This article is constant WIP. When coding in the SDK, there are thousands of little lessons to be learned - some of them include things I wish I would have known earlier, some might be common knowledge. Anyway, I plan include all the miscellaneous things in this article.

General

When the id people designed Doom 3, they roughly divided their code into two parts: the engine and the gameplay code. The engine code is closed source, i.e. we don't have the code, only the compiled binary in the form of DOOM3.exe.

The engine contains all the "important" stuff which id software is making money with, by licensing it to third party companies. This is where the real brainpower is in, so we don't get that part (yet - John Carmack repeatedly stated that he wants to release all the source under the GPL soon).

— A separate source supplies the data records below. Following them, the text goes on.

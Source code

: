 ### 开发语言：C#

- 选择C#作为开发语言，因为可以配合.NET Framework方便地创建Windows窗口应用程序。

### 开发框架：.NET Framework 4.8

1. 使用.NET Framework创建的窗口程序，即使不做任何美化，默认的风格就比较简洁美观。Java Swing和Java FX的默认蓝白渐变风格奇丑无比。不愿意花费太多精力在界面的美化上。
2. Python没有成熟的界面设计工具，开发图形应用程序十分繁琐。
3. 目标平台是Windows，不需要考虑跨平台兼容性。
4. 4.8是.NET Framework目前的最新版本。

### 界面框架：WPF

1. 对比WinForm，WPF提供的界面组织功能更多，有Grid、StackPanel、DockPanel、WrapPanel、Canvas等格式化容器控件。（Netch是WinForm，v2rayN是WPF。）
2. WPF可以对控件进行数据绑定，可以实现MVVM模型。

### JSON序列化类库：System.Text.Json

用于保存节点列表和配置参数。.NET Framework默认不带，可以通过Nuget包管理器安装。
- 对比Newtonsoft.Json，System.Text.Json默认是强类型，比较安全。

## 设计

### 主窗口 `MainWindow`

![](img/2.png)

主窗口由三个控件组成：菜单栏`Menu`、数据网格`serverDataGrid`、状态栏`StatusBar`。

The gameplay code is fully available. This includes the entities, game logic, AI, physics, weapon and animation code. This leaves a whole lot of headroom for modders like you and me, and we probably should thank id software for that. There are all kinds of mods out there which change the gameplay code to create their own game so to say. Some of them are "mini-mods" (introducing a new weapon or double-jump-mods), some of them are larger, aiming to change the nature of the game and finally there's The Dark Mod, which changed almost everything that can be changed in the first place. The term Total Conversion comes close - when playing TDM, you won't believe it's the same game as Doom 3.

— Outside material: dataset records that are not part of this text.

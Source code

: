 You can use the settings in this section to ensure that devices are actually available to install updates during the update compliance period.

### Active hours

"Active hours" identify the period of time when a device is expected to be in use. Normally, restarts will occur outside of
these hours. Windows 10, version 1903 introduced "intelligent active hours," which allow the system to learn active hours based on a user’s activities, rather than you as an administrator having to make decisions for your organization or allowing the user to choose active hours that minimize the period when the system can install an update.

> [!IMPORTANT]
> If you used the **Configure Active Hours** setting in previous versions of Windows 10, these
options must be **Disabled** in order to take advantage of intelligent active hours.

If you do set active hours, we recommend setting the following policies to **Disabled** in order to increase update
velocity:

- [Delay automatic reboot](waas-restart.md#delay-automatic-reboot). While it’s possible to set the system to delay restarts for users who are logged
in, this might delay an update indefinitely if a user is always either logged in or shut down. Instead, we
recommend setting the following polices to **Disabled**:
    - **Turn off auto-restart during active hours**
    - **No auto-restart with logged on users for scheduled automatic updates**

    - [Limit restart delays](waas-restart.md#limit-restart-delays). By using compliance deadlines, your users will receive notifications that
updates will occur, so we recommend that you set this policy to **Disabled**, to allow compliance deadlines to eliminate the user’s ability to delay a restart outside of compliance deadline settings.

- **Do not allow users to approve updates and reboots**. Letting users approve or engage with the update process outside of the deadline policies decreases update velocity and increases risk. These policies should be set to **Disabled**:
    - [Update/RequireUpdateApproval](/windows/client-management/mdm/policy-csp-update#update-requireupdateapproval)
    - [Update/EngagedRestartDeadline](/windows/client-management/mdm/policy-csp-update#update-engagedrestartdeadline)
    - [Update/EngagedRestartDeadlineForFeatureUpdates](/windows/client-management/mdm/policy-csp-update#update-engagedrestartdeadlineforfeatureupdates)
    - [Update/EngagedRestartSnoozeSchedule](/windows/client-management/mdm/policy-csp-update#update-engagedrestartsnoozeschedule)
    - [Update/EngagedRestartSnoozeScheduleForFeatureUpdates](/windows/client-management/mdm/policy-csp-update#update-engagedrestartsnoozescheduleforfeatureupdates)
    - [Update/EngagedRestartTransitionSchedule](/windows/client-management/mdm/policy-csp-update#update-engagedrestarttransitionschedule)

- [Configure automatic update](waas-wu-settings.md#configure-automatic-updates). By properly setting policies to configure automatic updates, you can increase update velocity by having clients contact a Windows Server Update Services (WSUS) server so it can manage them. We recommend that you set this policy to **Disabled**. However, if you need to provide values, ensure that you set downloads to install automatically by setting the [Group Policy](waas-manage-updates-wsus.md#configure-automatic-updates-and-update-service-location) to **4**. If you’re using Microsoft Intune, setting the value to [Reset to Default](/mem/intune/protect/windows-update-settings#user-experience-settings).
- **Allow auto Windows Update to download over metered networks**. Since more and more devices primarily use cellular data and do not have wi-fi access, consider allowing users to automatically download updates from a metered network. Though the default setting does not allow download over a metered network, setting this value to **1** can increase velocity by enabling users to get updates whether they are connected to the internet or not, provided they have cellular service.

What parts of the code are inaccessible?

All of the code id are earning money with by licensing their engine to others. I don't know all the parts, but these are the ones from the top of my head:

  • the rendering engine
  • the sound engine
  • the collision model manager
  • the Map and AAS compilers
  • the declaration manager (although we can implement our own parsers)
  • the network system
  • the keyboard and mouse handlers
  • anything platform-specific
  • the command system
  • the virtual file system
  • the CVAR system plus some special CVARs
  • the editor (D3Ed), but we have DarkRadiant

What parts of the code are left for us to change?

A whole lot, and in most cases it is sufficient:

  • gameplay code (entities, logic)
  • physics
  • AI
  • custom declarations
  • custom CVARs
  • the scripting system
  • the animation code
  • plus everything outside the SDK like scripts, defs, materials and models.

Coding Style

This deserves its own article: TDM Coding Style

Performance Considerations

Why boost? Why not boost?

The codebase is so friggin' huge!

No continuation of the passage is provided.